I have a current project helping a young woman named Megan, 27 years old, who is doing an incredible work with the lowliest and most vulnerable children of Haiti. She’s battled corruption, discouragement, and even voodoo to rescue trafficked children, and children being used as slaves in the most despicable of ways. My hope is that our book, coming out in January of 2015, will shed light on these practices and bring hope and freedom to more of these children. Books can and do change the world. (By the way, if you’d like to learn more about Megan, go to RespireHaiti.org.)
Why is this a passion for you?
At my core, I’m a nerdy, introverted bookworm. I can’t do the kind of work Megan is doing, but I CAN write about it. I’m not good at much but I am curious, I can string words together, and I get excited about what God is doing in the world through his people. So I’m lending my pen, when and where I can, to help others discover these things, too. I’m hoping that seeing God at work will encourage people that anyone can be used by God, just like Megan, because we serve the same God.
You’ll speak about fear and the writing life at this year’s Christian Writers Seminar. How has fear impacted your own writing journey?
Every book or article or blog post I write involves a struggle with fear. Name a writing-related fear and I’ve battled it. I’ve learned that the fear of writing and publishing isn’t going to go away completely. Instead I have to become comfortable at writing through the fear. Fear and writing seem to go together…at least for me. I recently read a great quote from Ethel Herr in her book, An Introduction to Christian Writing. She was talking about some of the challenges a writer can face, including challenges from your own family. Here’s the quote: “We can pray for our families to be understanding, but never expect them to understand. Only another writer can understand the dreams and strange behavior of a writer.” Most writers understand about facing down fear.
How would you encourage a writer who struggles with fear?
Fear is something you can climb over, step around, or knock back, with help. And the struggle is SO worth it. Here’s a great quote from James Baldwin on why we do what we do: “You write in order to change the world, knowing perfectly well that you probably can’t, but also knowing that literature is indispensable to the world…The world changes according to the way people see it, and if you alter, even by a millimeter, the way…people look at reality, then you can change it.” If fear is the price, I’m willing to pay it, and I’m not going to let it stop me.

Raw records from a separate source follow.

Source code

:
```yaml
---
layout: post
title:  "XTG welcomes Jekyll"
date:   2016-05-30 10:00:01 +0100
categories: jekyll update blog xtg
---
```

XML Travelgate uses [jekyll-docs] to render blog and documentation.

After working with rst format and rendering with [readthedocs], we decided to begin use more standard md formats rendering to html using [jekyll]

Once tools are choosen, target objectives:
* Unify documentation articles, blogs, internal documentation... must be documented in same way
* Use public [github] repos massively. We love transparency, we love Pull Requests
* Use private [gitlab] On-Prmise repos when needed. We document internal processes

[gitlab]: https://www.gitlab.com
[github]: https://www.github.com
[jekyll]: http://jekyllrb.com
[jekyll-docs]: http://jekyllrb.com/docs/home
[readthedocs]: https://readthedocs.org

You’ll be sharing “Becoming a Good Storyteller” with us this year. Some people are natural-born storytellers. Does this mean there’s hope for those of us? Can we grow our storytelling skills?
Yes. Being a writer means always growing in our storytelling skills. You can grow by learning at the feet of the best storytellers, whether they are still alive in front of you or alive only on the page. A great technique for doing this is to take favorite passages and copy them out word-for-word. You will soak in the craft, little by little. Another way is to go to conferences and drink it all in, then buy the recordings, and drink it all in again. And read. Always read.
What are “Moments of Light and Grace?” What can we look forward to learning about them?
Moments of light and grace are moments of surprise, where all of a sudden a writer (or artist or musician or pastor) offers a different way of looking at the world, leading to an epiphany–a moment of understanding truth in a new way. Mary Pipher says epiphanies cannot be scheduled, but they can be invited. I will be talking about how to infuse your writing with that something more and how to invite your reader to experience a powerful emotional turning when they read your work.